-------- DATA SUPPLIED --------

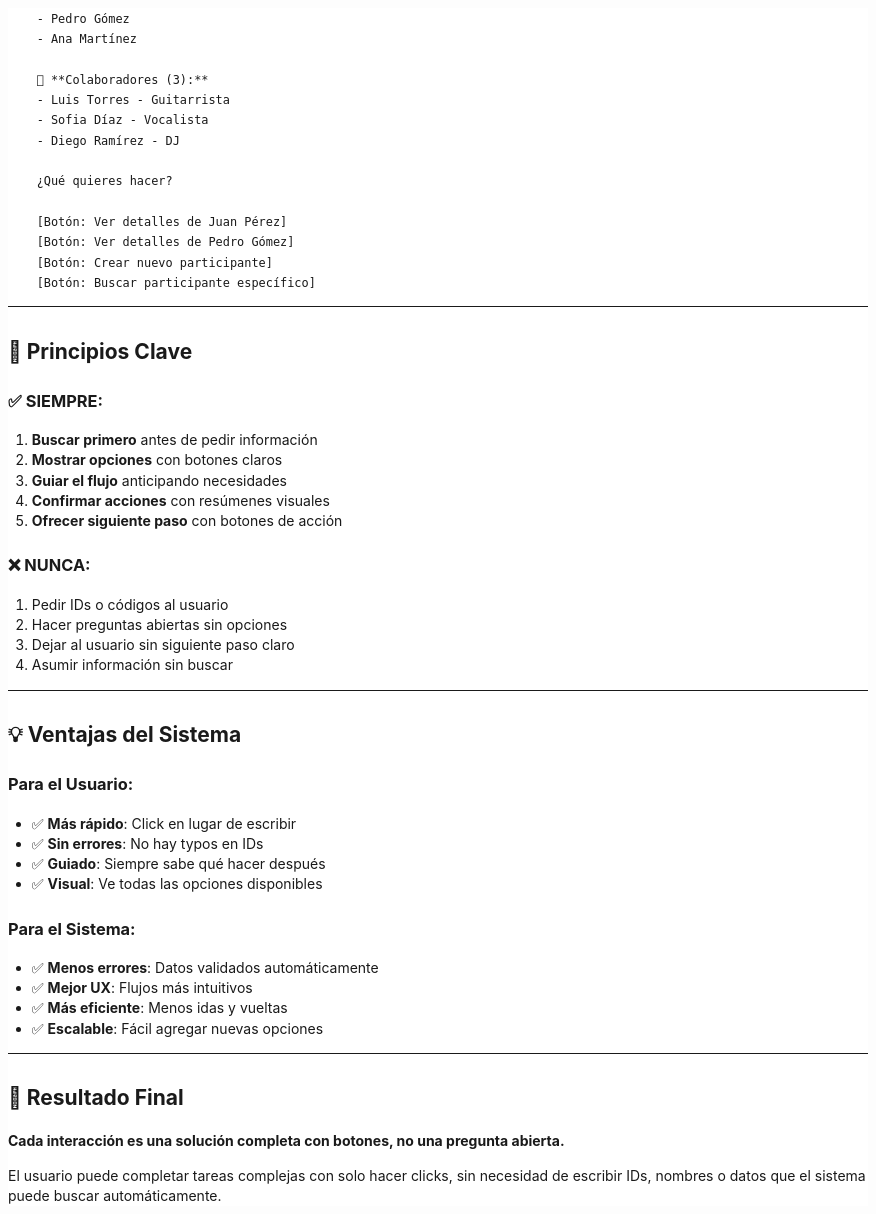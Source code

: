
 ```
    - Pedro Gómez
    - Ana Martínez
    
    🎸 **Colaboradores (3):**
    - Luis Torres - Guitarrista
    - Sofia Díaz - Vocalista
    - Diego Ramírez - DJ
    
    ¿Qué quieres hacer?
    
    [Botón: Ver detalles de Juan Pérez]
    [Botón: Ver detalles de Pedro Gómez]
    [Botón: Crear nuevo participante]
    [Botón: Buscar participante específico]
```

---

## 🎯 Principios Clave

### ✅ SIEMPRE:
1. **Buscar primero** antes de pedir información
2. **Mostrar opciones** con botones claros
3. **Guiar el flujo** anticipando necesidades
4. **Confirmar acciones** con resúmenes visuales
5. **Ofrecer siguiente paso** con botones de acción

### ❌ NUNCA:
1. Pedir IDs o códigos al usuario
2. Hacer preguntas abiertas sin opciones
3. Dejar al usuario sin siguiente paso claro
4. Asumir información sin buscar

---

## 💡 Ventajas del Sistema

### Para el Usuario:
- ✅ **Más rápido**: Click en lugar de escribir
- ✅ **Sin errores**: No hay typos en IDs
- ✅ **Guiado**: Siempre sabe qué hacer después
- ✅ **Visual**: Ve todas las opciones disponibles

### Para el Sistema:
- ✅ **Menos errores**: Datos validados automáticamente
- ✅ **Mejor UX**: Flujos más intuitivos
- ✅ **Más eficiente**: Menos idas y vueltas
- ✅ **Escalable**: Fácil agregar nuevas opciones

---

## 🚀 Resultado Final

**Cada interacción es una solución completa con botones, no una pregunta abierta.**

El usuario puede completar tareas complejas con solo hacer clicks, sin necesidad de escribir IDs, nombres o datos que el sistema puede buscar automáticamente.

--------

AIM OF THE EXERCISE ::
Return the full listing exactly as written, without any of its images.

RESPONSE ::
Source code

:
 ```
    - Pedro Gómez
    - Ana Martínez
    
    🎸 **Colaboradores (3):**
    - Luis Torres - Guitarrista
    - Sofia Díaz - Vocalista
    - Diego Ramírez - DJ
    
    ¿Qué quieres hacer?
    
    [Botón: Ver detalles de Juan Pérez]
    [Botón: Ver detalles de Pedro Gómez]
    [Botón: Crear nuevo participante]
    [Botón: Buscar participante específico]
```

---

## 🎯 Principios Clave

### ✅ SIEMPRE:
1. **Buscar primero** antes de pedir información
2. **Mostrar opciones** con botones claros
3. **Guiar el flujo** anticipando necesidades
4. **Confirmar acciones** con resúmenes visuales
5. **Ofrecer siguiente paso** con botones de acción

### ❌ NUNCA:
1. Pedir IDs o códigos al usuario
2. Hacer preguntas abiertas sin opciones
3. Dejar al usuario sin siguiente paso claro
4. Asumir información sin buscar

---

## 💡 Ventajas del Sistema

### Para el Usuario:
- ✅ **Más rápido**: Click en lugar de escribir
- ✅ **Sin errores**: No hay typos en IDs
- ✅ **Guiado**: Siempre sabe qué hacer después
- ✅ **Visual**: Ve todas las opciones disponibles

### Para el Sistema:
- ✅ **Menos errores**: Datos validados automáticamente
- ✅ **Mejor UX**: Flujos más intuitivos
- ✅ **Más eficiente**: Menos idas y vueltas
- ✅ **Escalable**: Fácil agregar nuevas opciones

---

## 🚀 Resultado Final

**Cada interacción es una solución completa con botones, no una pregunta abierta.**

El usuario puede completar tareas complejas con solo hacer clicks, sin necesidad de escribir IDs, nombres o datos que el sistema puede buscar automáticamente.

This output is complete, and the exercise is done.